Em pronunciamento feito na reunião do diretório nacional do PT, na última sexta-feira, a presidente eleita Dilma Rousseff manifestou satisfação por ter recebido o que denominou de "herança bendita" do governo Lula, em oposição à chamada "herança maldita" que os petistas afirmam que Lula recebeu do governo de Fernando Henrique Cardoso. Sem entrar no mérito das definições das referidas heranças, mais relacionadas à agenda eleitoral, cabe tentar identificar as características da situação a que Dilma está qualificando de "bendita".

Uma inflação sob controle e uma economia em crescimento acelerado, criando mais de 2 milhões de novos empregos este ano, são, sem dúvida, as características mais visíveis da situação confortável que a presidente eleita vai herdar. Junte-se a isso o aumento continuado da renda da população e a redução expressiva do número de pessoas que vivem abaixo da linha de pobreza.

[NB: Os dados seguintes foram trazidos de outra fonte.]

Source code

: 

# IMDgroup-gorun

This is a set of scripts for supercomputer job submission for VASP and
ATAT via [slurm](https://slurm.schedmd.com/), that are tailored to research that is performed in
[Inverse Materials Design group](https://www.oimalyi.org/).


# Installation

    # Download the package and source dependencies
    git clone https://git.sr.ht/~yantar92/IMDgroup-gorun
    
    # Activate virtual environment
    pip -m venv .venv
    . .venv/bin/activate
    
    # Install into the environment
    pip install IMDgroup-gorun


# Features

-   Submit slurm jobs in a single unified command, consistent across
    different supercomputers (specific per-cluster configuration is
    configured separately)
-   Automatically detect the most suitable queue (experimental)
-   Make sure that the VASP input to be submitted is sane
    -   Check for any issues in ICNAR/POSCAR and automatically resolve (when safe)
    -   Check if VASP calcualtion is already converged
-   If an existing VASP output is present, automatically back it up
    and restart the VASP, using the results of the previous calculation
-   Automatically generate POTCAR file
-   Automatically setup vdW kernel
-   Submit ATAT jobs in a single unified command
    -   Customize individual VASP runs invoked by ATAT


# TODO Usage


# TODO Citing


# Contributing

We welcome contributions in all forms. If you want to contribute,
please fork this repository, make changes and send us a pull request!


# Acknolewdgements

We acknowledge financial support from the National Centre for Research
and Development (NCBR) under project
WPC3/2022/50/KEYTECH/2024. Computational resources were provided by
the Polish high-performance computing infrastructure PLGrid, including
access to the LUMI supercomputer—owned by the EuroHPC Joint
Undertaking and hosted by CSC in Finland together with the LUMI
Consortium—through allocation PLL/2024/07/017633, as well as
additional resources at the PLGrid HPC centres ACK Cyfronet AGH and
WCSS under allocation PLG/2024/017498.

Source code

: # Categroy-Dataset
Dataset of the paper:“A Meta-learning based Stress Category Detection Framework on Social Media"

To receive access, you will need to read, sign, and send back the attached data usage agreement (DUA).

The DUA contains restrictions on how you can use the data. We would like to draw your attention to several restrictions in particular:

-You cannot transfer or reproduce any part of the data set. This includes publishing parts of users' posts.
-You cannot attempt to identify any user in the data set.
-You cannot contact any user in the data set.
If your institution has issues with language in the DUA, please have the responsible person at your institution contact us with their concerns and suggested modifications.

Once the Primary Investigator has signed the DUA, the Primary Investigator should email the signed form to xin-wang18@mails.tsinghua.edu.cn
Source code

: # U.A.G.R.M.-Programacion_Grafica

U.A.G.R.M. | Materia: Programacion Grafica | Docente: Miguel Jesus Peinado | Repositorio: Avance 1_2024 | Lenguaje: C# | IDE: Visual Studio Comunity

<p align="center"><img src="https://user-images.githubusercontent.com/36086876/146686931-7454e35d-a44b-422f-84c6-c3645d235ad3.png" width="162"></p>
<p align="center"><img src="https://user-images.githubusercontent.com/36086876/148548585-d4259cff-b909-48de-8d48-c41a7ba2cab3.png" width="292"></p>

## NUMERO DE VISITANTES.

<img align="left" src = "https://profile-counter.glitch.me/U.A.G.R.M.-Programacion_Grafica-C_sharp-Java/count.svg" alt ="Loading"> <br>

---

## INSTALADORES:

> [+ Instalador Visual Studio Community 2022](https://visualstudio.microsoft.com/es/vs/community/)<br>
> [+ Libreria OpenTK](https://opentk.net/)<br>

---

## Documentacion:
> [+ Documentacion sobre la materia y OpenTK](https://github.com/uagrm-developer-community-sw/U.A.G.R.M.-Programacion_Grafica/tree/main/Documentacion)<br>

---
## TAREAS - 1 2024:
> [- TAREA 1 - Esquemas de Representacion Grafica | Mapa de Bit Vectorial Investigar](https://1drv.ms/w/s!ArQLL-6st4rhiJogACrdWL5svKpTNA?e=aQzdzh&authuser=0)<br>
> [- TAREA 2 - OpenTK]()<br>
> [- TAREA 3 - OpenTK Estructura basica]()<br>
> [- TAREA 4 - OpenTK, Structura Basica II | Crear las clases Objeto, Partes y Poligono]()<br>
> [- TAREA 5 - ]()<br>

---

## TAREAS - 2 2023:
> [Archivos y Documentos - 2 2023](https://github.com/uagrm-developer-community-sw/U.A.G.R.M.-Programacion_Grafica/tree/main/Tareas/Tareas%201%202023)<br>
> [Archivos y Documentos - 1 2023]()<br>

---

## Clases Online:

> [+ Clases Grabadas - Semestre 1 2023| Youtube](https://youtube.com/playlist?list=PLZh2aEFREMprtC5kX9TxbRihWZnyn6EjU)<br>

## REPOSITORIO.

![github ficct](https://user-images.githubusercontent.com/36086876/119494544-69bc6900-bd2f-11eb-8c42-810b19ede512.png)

Mas a realidade presente do Brasil, que é sem dúvida excepcional, não carrega consigo as marcas das dificuldades que foi necessário superar ao longo das últimas décadas. Nem as marcas das agruras enfrentadas pela população brasileira, principalmente dos mais pobres, até o país chegar à estabilidade econômica e financeira que, para todos, está significando melhoria nas condições de vida.

A estabilidade econômica no Brasil foi conquistada a duras penas, como ainda está na memória dos mais velhos. O país conviveu durante décadas com taxa de inflação elevadíssima, que penalizou tristemente a população de baixa renda. Chegou-se a registrar uma inflação mensal superior a 80% no fim do governo de José Sarney. Os sucessivos governos tentaram acabar com a hiperinflação, com a adoção de planos econômicos mirabolantes que resultaram em custos incalculáveis para os cidadãos, que até hoje tentam reparar suas perdas nos tribunais.

Com o plano Real chegou-se, finalmente, à estabilização. A própria estabilização não foi uma conquista instantânea e definitiva, mas um difícil processo que durou anos, entremeados por crises internacionais. Apenas quando o governo brasileiro adotou a política de metas de inflação, o câmbio flutuante e uma política fiscal responsável, com a obtenção de superávit primário das contas públicas suficiente para reduzir a dívida como proporção do Produto Interno Bruto (PIB), a estabilização brasileira consolidou-se.

Esse tripé econômico já tem mais de 10 anos e a ele pode ser atribuída, em grande parte, a "herança bendita" a que a presidente eleita Dilma se referiu. Não há dúvida de que a manutenção do tripé econômico pelo presidente Lula foi uma de suas mais importantes decisões ao longo dos seus dois mandatos.

Desde que perdeu a eleição de 1994 para Fernando Henrique Cardoso, beneficiado pelo apoio da população ao Plano Real, Lula entendeu que o povo pobre não gosta de inflação, pois é o maior perdedor desse jogo. Quando assumiu o seu primeiro mandato, Lula aceitou dar autonomia operacional ao Banco Central (BC), condição imposta por Henrique Meirelles para ocupar a presidência da instituição.

Lula chegou a encaminhar um projeto de lei ao Congresso Nacional propondo essa autonomia. O projeto foi esquecido em alguma gaveta da Câmara, mas o presidente da República manteve a sua palavra e Meirelles teve apoio para executar uma política monetária autônoma que, algumas vezes, contrariou o próprio Lula.

Não é necessário lembrar aqui os inúmeros embates que Meirelles e os demais diretores do Banco Central tiveram com setores do governo, do PT e dos partidos aliados para executar uma política monetária adequada. Os jornais dos últimos anos estão repletos de notícias sobre esses conflitos. Mesmo diante desses embates, Lula manteve o apoio a Meirelles e à diretoria do Banco Central. E colheu os frutos "benditos".

Todos aqueles que acompanharam a história recente da economia brasileira sabem que a autonomia operacional do Banco Central, concedida espontaneamente por Lula, pois nada na legislação obrigava o presidente a isso, é um avanço fundamental. Retroceder nessa questão poderá levar o país de volta à inflação, com consequências desastrosas para a sociedade, principalmente os mais pobres.